Braised Oxtails with Star Anise and Chinese Greens
The recipe Braised Oxtails with Star Anise and Chinese Greens is ready in approximately 45 minutes and is definitely a tremendous gluten free and dairy free option for lovers of Chinese food. This recipe serves 6. One portion of this dish contains around 112g of protein, 46g of fat, and a total of 939 calories. This recipe covers 21% of your daily requirements of vitamins and minerals. It works well as a pricey main course. A mixture of soy sauce, brown sugar, garlic cloves, and a handful of other ingredients are all it takes to make this recipe so flavorful. To use up the ginger you could follow this main course with the Ginger Cake with Crystallized Ginger Frosting as a dessert.
Instructions
Arrange oxtails in single layer in heavy large pot.
Add next 8 ingredients, then enough water to cover oxtails by 1/2 inch; bring to boil. Reduce heat to low, partially cover, and simmer until very tender, adding more water by 1/2 cupfuls as needed to keep oxtails covered, about 3 hours. Cool slightly. Chill uncovered until cold, then cover and keep chilled at least 1 day and up to 3 days.

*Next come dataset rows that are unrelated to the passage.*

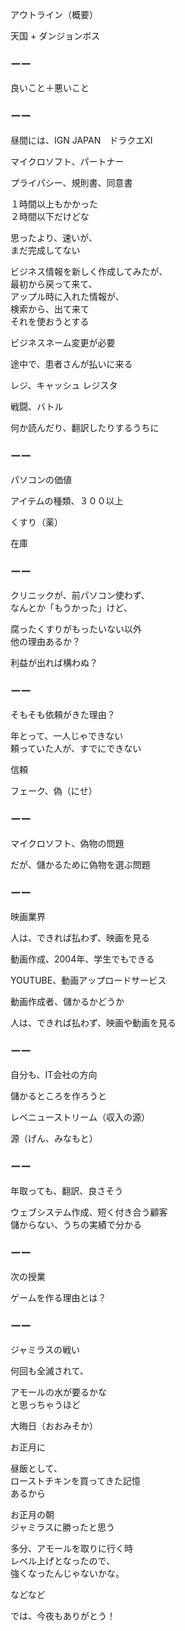 アウトライン（概要）

天国 + ダンジョンボス

### ーー

良いこと＋悪いこと

### ーー

昼間には、IGN JAPAN　ドラクエXI

マイクロソフト、パートナー

プライパシー、規則書、同意書

１時間以上もかかった<br/>
２時間以下だけどな

思ったより、速いが、<br/>
まだ完成してない

ビジネス情報を新しく作成してみたが、<br/>
最初から戻って来て、<br/>
アップル時に入れた情報が、<br/>
検索から、出て来て<br/>
それを使おうとする

ビジネスネーム変更が必要

途中で、患者さんが払いに来る

レジ、キャッシュ レジスタ

戦闘、バトル

何か読んだり、翻訳したりするうちに

### ーー

パソコンの価値

アイテムの種類、３００以上

くすり（薬）

在庫

### ーー

クリニックが、前パソコン使わず、<br/>
なんとか「もうかった」けど、

腐ったくすりがもったいない以外<br/>
他の理由あるか？

利益が出れば構わぬ？

### ーー

そもそも依頼がきた理由？

年とって、一人じゃできない<br/>
頼っていた人が、すでにできない

信頼

フェーク、偽（にせ）

### ーー

マイクロソフト、偽物の問題

だが、儲かるために偽物を選ぶ問題

### ーー

映画業界

人は、できれば払わず、映画を見る

動画作成、2004年、学生でもできる

YOUTUBE、動画アップロードサービス

動画作成者、儲かるかどうか

人は、できれば払わず、映画や動画を見る

### ーー

自分も、IT会社の方向

儲かるところを作ろうと

レベニューストリーム（収入の源）

源（げん、みなもと）

### ーー

年取っても、翻訳、良さそう

ウェブシステム作成、短く付き合う顧客<br/>
儲からない、うちの実績で分かる

### ーー

次の授業

ゲームを作る理由とは？


### ーー


ジャミラスの戦い

何回も全滅されて、

アモールの水が要るかな<br/>
と思っちゃうほど

大晦日（おおみそか）

お正月に

昼飯として、<br/>
ローストチキンを買ってきた記憶<br/>
あるから

お正月の朝<br/>
ジャミラスに勝ったと思う

多分、アモールを取りに行く時<br/>
レベル上げとなったので、<br/>
強くなったんじゃないかな。

などなど

では、今夜もありがとう！


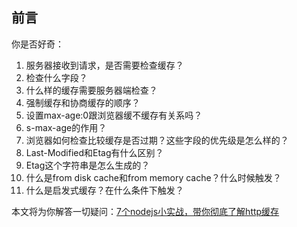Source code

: ## 前言
你是否好奇：
1. 服务器接收到请求，是否需要检查缓存？
2. 检查什么字段？
3. 什么样的缓存需要服务器端检查？
4. 强制缓存和协商缓存的顺序？
5. 设置max-age:0跟浏览器缓不缓存有关系吗？
6. s-max-age的作用？
7. 浏览器如何检查比较缓存是否过期？这些字段的优先级是怎么样的？
8. Last-Modified和Etag有什么区别？
9. Etag这个字符串是怎么生成的？
10. 什么是from disk cache和from memory cache？什么时候触发？
11. 什么是启发式缓存？在什么条件下触发？

本文将为你解答一切疑问：[7个nodejs小实战，带你彻底了解http缓存](https://juejin.cn/post/6963250336920240158)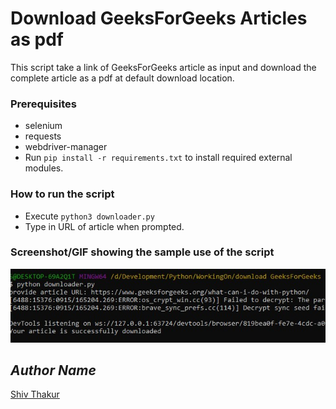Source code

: # Download GeeksForGeeks Articles as pdf
<!--Remove the below lines and add yours -->
This script take a link of GeeksForGeeks article as input and download the complete article as a pdf at default download location.

### Prerequisites
<!--Remove the below lines and add yours -->
* selenium
* requests
* webdriver-manager
* Run `pip install -r requirements.txt` to install required external modules.

### How to run the script
<!--Remove the below lines and add yours -->
- Execute `python3 downloader.py`
- Type in URL of article when prompted.

### Screenshot/GIF showing the sample use of the script
<!--Remove the below lines and add yours -->
![Screenshot of the Output](Screenshot.jpg)

## *Author Name*
<!--Remove the below lines and add yours -->
[Shiv Thakur](https://github.com/ShivSt)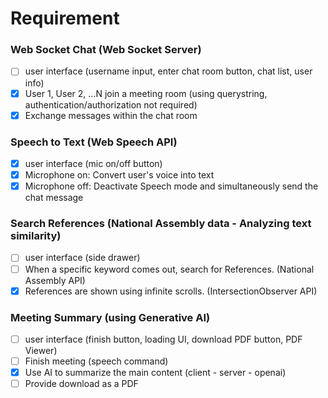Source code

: # Requirement

### Web Socket Chat (Web Socket Server)

- [ ] user interface (username input, enter chat room button, chat list, user info)
- [x] User 1, User 2, ...N join a meeting room (using querystring, authentication/authorization not required)
- [x] Exchange messages within the chat room

### Speech to Text (Web Speech API)

- [x] user interface (mic on/off button)
- [x] Microphone on: Convert user's voice into text
- [x] Microphone off: Deactivate Speech mode and simultaneously send the chat message

### Search References (National Assembly data - Analyzing text similarity)

- [ ] user interface (side drawer)
- [ ] When a specific keyword comes out, search for References. (National Assembly API)
- [x] References are shown using infinite scrolls. (IntersectionObserver API)

### Meeting Summary (using Generative AI)

- [ ] user interface (finish button, loading UI, download PDF button, PDF Viewer)
- [ ] Finish meeting (speech command)
- [x] Use AI to summarize the main content (client - server - openai)
- [ ] Provide download as a PDF
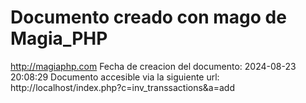 # Documento creado con mago de Magia_PHP 
http://magiaphp.com 
Fecha de creacion del documento: 2024-08-23 20:08:29 
Documento accesible via la siguiente url:  
http://localhost/index.php?c=inv_transsactions&a=add 

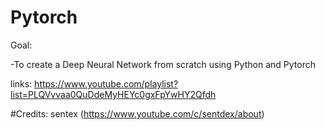 # Pytorch

Goal:

-To create a Deep Neural Network from scratch using Python and Pytorch 





links:
https://www.youtube.com/playlist?list=PLQVvvaa0QuDdeMyHEYc0gxFpYwHY2Qfdh


#Credits:
sentex (https://www.youtube.com/c/sentdex/about)
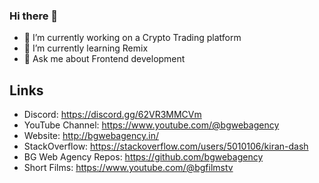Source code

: ### Hi there 👋

<!--
**kirandash/kirandash** is a ✨ _special_ ✨ repository because its `README.md` (this file) appears on your GitHub profile.

Here are some ideas to get you started:

- 🔭 I’m currently working on ...
- 🌱 I’m currently learning ...
- 👯 I’m looking to collaborate on ...
- 🤔 I’m looking for help with ...
- 💬 Ask me about ...
- 📫 How to reach me: ...
- 😄 Pronouns: ...
- ⚡ Fun fact: ...
-->

- 🔭 I’m currently working on a Crypto Trading platform
- 🌱 I’m currently learning Remix
- 💬 Ask me about Frontend development

## Links
- Discord: https://discord.gg/62VR3MMCVm
- YouTube Channel: https://www.youtube.com/@bgwebagency
- Website: http://bgwebagency.in/
- StackOverflow: https://stackoverflow.com/users/5010106/kiran-dash
- BG Web Agency Repos: https://github.com/bgwebagency
- Short Films: https://www.youtube.com/@bgfilmstv
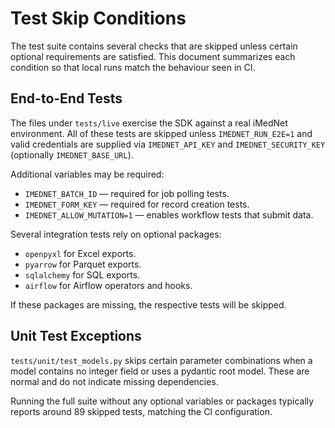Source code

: # Test Skip Conditions

The test suite contains several checks that are skipped unless certain optional
requirements are satisfied. This document summarizes each condition so that local
runs match the behaviour seen in CI.

## End-to-End Tests
The files under `tests/live` exercise the SDK against a real iMedNet
environment. All of these tests are skipped unless `IMEDNET_RUN_E2E=1` and valid
credentials are supplied via `IMEDNET_API_KEY` and `IMEDNET_SECURITY_KEY`
(optionally `IMEDNET_BASE_URL`).

Additional variables may be required:

- `IMEDNET_BATCH_ID` &mdash; required for job polling tests.
- `IMEDNET_FORM_KEY` &mdash; required for record creation tests.
- `IMEDNET_ALLOW_MUTATION=1` &mdash; enables workflow tests that submit data.

Several integration tests rely on optional packages:

- `openpyxl` for Excel exports.
- `pyarrow` for Parquet exports.
- `sqlalchemy` for SQL exports.
- `airflow` for Airflow operators and hooks.

If these packages are missing, the respective tests will be skipped.

## Unit Test Exceptions
`tests/unit/test_models.py` skips certain parameter combinations when a model
contains no integer field or uses a pydantic root model. These are normal and do
not indicate missing dependencies.

Running the full suite without any optional variables or packages typically
reports around 89 skipped tests, matching the CI configuration.
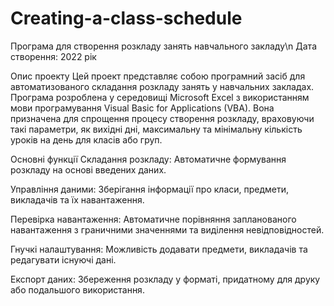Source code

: # Creating-a-class-schedule
Програма для створення розкладу занять навчального закладу\n
Дата створення: 2022 рік

Опис проекту
Цей проект представляє собою програмний засіб для автоматизованого складання розкладу занять у навчальних закладах. Програма розроблена у середовищі Microsoft Excel з використанням мови програмування Visual Basic for Applications (VBA). Вона призначена для спрощення процесу створення розкладу, враховуючи такі параметри, як вихідні дні, максимальну та мінімальну кількість уроків на день для класів або груп.

Основні функції
Складання розкладу: Автоматичне формування розкладу на основі введених даних.

Управління даними: Зберігання інформації про класи, предмети, викладачів та їх навантаження.

Перевірка навантаження: Автоматичне порівняння запланованого навантаження з граничними значеннями та виділення невідповідностей.

Гнучкі налаштування: Можливість додавати предмети, викладачів та редагувати існуючі дані.

Експорт даних: Збереження розкладу у форматі, придатному для друку або подальшого використання.
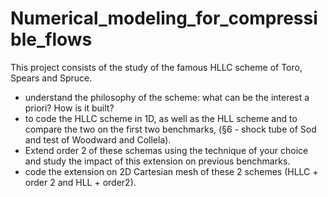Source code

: # Numerical_modeling_for_compressible_flows

This project consists of the study of the famous HLLC scheme of Toro, Spears and Spruce.
- understand the philosophy of the scheme: what can be the interest a priori? How is it built?
- to code the HLLC scheme in 1D, as well as the HLL scheme and to compare the two on the first two benchmarks,
(§6 - shock tube of Sod and test of Woodward and Collela).
- Extend order 2 of these schemas using the technique of your choice and study the impact of this extension on previous benchmarks.
- code the extension on 2D Cartesian mesh of these 2 schemes (HLLC + order 2 and HLL + order2).
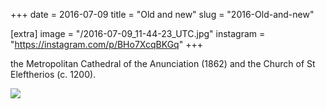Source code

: +++
date = 2016-07-09
title = "Old and new"
slug = "2016-Old-and-new"

[extra]
image = "/2016-07-09_11-44-23_UTC.jpg"
instagram = "https://instagram.com/p/BHo7XcqBKGq"
+++

the Metropolitan Cathedral of the Anunciation (1862) and the Church of St Eleftherios (c. 1200).

<img src="/2016-07-09_11-44-23_UTC.jpg" />
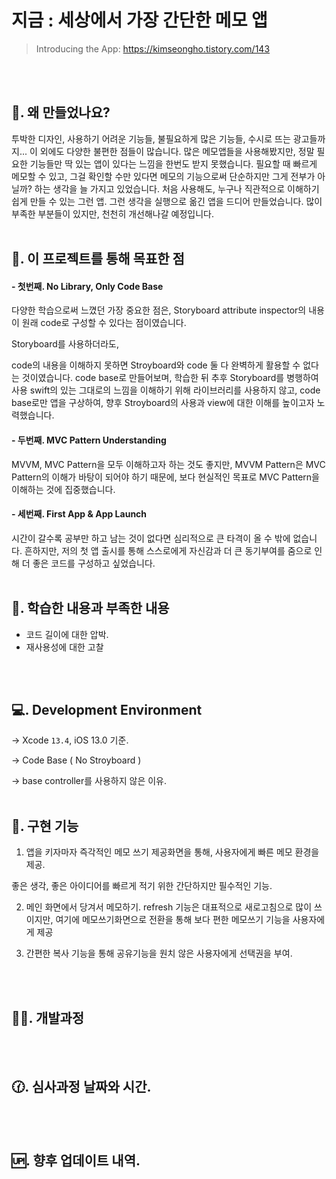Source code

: # 지금 : 세상에서 가장 간단한 메모 앱
> Introducing the App: https://kimseongho.tistory.com/143
&nbsp;


</br>
</br>

## 🙋. 왜 만들었나요?

투박한 디자인, 사용하기 어려운 기능들, 불필요하게 많은 기능들, 수시로 뜨는 광고들까지... 이 외에도 다양한 불편한 점들이 많습니다.
많은 메모앱들을 사용해봤지만, 정말 필요한 기능들만 딱 있는 앱이 있다는 느낌을 한번도 받지 못했습니다.
필요할 때 빠르게 메모할 수 있고, 그걸 확인할 수만 있다면 메모의 기능으로써 단순하지만 그게 전부가 아닐까? 하는 생각을 늘 가지고 있었습니다.
처음 사용해도, 누구나 직관적으로 이해하기 쉽게 만들 수 있는 그런 앱.
그런 생각을 실행으로 옮긴 앱을 드디어 만들었습니다.
많이 부족한 부분들이 있지만, 천천히 개선해나갈 예정입니다.
&nbsp;
</br>
</br>

## 🏹. 이 프로젝트를 통해 목표한 점

#### - 첫번째. No Library, Only Code Base
다양한 학습으로써 느꼈던 가장 중요한 점은, Storyboard attribute inspector의 내용이 원래 code로 구성할 수 있다는 점이였습니다.


Storyboard를 사용하더라도, 



code의 내용을 이해하지 못하면 Stroyboard와 code 둘 다 완벽하게 활용할 수 없다는 것이였습니다. 
code base로 만들어보며, 학습한 뒤 추후 Storyboard를 병행하여 사용
swift의 있는 그대로의 느낌을 이해하기 위해 라이브러리를 사용하지 않고, code base로만 앱을 구상하여, 향후 Stroyboard의 사용과 view에 대한 이해를 높이고자 노력했습니다.

#### - 두번째. MVC Pattern Understanding
MVVM, MVC Pattern을 모두 이해하고자 하는 것도 좋지만, MVVM Pattern은 MVC Pattern의 이해가 바탕이 되어야 하기 때문에, 보다 현실적인 목표로 MVC Pattern을 이해하는 것에 집중했습니다.

#### - 세번째. First App & App Launch
시간이 갈수록 공부만 하고 남는 것이 없다면 심리적으로 큰 타격이 올 수 밖에 없습니다. 흔하지만, 저의 첫 앱 출시를 통해 스스로에게 자신감과 더 큰 동기부여를 줌으로 인해 더 좋은 코드를 구성하고 싶었습니다.
&nbsp;
</br>
</br>



## 📖. 학습한 내용과 부족한 내용

- 코드 길이에 대한 압박.
- 재사용성에 대한 고찰


&nbsp;
</br>
</br>



## 💻. Development Environment
-> Xcode `13.4`, iOS 13.0 기준.

-> Code Base ( No Stroyboard )

-> base controller를 사용하지 않은 이유.
&nbsp;
</br>
</br>



## 🔧. 구현 기능
1. 앱을 키자마자 즉각적인 메모 쓰기 제공화면을 통해, 사용자에게 빠른 메모 환경을 제공.

좋은 생각, 좋은 아이디어를 빠르게 적기 위한 간단하지만 필수적인 기능.



2. 메인 화면에서 당겨서 메모하기.
refresh 기능은 대표적으로 새로고침으로 많이 쓰이지만, 여기에 메모쓰기화면으로 전환을 통해 보다 편한 메모쓰기 기능을 사용자에게 제공



3. 간편한 복사 기능을 통해 공유기능을 원치 않은 사용자에게 선택권을 부여.


&nbsp;
</br>
</br>



## 💁‍♂️. 개발과정

&nbsp;
</br>
</br>

## 🕜. 심사과정 날짜와 시간.

&nbsp;
</br>
</br>

## 🆙. 향후 업데이트 내역.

Spoon off and discard fat from sauce. Rewarm oxtails over low heat.
Transfer oxtails to large plate. Boil sauce just until reduced enough to coat spoon thinly (do not reduce too much or sauce may become salty). Discard ginger slices and star anise.
Meanwhile, cook yu choy in large pot of boiling salted water until just tender, about 4 minutes.
Divide yu choy among shallow bowls. Top with oxtails and sauce and sprinkle with green onions.